First rain. The passenger well filled with water as we drove down the motorway. I thought the heater matrix had gone but the water was cold !
Answer was that a large hole had been drilled from where the water drains down the windscreen to take a plastic pipe. This carried the leisure battery wire inside the cab. Problem was the pipe had had a small drop of bathroom sealant squirted in to seal it but they had failed to notice it had run straight through leaving an open tunnel into the cab.
You then find they have sprayed glued on the fitted cab carpeting and stuck the camper colored mats on top. Unfortunately instead of spraying the mat then placing in place they sprayed the black fitted carpet with this white glue. Looks really nice.

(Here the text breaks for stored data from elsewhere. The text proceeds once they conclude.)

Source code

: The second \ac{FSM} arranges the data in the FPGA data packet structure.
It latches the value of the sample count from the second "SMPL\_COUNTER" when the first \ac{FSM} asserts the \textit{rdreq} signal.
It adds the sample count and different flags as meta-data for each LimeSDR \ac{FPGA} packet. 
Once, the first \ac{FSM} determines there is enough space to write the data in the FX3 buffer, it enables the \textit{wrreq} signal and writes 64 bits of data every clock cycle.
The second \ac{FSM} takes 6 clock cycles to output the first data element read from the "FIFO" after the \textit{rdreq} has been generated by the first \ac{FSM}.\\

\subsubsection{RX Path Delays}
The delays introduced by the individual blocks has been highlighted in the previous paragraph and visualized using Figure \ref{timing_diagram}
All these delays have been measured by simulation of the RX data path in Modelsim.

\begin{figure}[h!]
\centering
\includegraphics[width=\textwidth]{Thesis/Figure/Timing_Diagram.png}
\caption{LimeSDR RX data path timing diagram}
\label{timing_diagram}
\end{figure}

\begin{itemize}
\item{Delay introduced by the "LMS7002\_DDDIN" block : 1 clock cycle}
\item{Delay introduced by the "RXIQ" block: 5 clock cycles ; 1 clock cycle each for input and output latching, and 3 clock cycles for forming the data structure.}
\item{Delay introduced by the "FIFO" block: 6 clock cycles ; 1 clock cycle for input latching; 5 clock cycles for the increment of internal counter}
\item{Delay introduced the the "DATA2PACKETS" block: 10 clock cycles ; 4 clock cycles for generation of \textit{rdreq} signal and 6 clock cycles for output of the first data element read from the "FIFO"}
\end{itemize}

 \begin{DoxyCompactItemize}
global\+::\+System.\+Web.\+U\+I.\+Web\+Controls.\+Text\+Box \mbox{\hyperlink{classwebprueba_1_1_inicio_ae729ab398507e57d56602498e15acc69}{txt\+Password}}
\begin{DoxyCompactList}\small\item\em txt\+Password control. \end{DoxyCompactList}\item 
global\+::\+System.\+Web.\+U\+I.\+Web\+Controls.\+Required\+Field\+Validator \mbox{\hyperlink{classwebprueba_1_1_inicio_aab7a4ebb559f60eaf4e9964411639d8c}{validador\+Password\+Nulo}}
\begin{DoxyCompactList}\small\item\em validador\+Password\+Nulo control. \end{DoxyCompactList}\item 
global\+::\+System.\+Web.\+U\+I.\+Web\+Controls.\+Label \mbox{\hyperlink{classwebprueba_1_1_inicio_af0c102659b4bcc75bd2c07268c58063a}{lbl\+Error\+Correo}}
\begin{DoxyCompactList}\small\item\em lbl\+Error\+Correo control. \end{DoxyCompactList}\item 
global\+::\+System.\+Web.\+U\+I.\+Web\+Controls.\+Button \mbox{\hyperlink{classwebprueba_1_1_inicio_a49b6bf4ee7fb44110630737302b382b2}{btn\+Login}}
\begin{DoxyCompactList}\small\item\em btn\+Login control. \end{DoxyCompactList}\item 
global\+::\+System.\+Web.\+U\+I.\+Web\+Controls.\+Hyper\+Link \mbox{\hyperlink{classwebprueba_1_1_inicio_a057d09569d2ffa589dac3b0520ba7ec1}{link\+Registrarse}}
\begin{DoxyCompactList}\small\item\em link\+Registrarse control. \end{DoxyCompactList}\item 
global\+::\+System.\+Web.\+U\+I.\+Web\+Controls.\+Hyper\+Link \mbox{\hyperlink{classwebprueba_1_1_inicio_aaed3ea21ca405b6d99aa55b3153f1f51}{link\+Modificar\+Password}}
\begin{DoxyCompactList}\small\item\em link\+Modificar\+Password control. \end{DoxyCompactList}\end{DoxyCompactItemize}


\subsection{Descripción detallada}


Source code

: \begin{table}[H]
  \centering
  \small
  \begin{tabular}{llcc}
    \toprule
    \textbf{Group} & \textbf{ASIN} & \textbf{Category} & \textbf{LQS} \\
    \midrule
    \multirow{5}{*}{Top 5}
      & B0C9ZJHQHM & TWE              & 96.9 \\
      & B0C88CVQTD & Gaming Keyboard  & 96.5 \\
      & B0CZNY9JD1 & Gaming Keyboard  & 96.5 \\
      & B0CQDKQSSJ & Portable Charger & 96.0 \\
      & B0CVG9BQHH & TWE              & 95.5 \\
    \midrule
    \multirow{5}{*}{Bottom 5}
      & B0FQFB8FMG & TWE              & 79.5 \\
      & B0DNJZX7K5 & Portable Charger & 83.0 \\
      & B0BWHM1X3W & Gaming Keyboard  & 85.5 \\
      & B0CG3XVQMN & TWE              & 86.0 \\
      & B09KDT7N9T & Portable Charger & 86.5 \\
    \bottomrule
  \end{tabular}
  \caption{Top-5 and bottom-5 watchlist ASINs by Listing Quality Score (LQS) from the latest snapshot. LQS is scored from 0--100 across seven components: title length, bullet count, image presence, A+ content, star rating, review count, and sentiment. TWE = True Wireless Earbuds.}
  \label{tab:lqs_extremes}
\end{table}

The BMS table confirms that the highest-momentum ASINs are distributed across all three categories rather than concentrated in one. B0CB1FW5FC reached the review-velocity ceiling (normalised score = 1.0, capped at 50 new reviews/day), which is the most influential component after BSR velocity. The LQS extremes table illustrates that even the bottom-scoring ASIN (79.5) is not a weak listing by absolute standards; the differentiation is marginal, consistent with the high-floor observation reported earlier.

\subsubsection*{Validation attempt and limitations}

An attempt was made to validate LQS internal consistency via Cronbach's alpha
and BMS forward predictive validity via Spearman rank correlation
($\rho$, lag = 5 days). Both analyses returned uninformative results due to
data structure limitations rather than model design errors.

I then met up with the driver of a Mezan called "The ship that died of shame"....he had had far more problems than I !

He warned me and all that he said has come to pass. Every internal hinge with 18 months had stripped/corroded to rough, bare metal. The ceiling warps and moves up and down.
Door bolts red rust.
Paint oxidising off internal bolts.
Lower window in door fracturing from three different directs.
Door hinges seizing.
Mold spots growing on internal wall fabric and its DRY CLEAN ONLY (around £200).

Needless to say the Truma regulator failed when we were at the other end of the country and they wanted me to drive all the way back to Autosleepers depot so they could have a look at it.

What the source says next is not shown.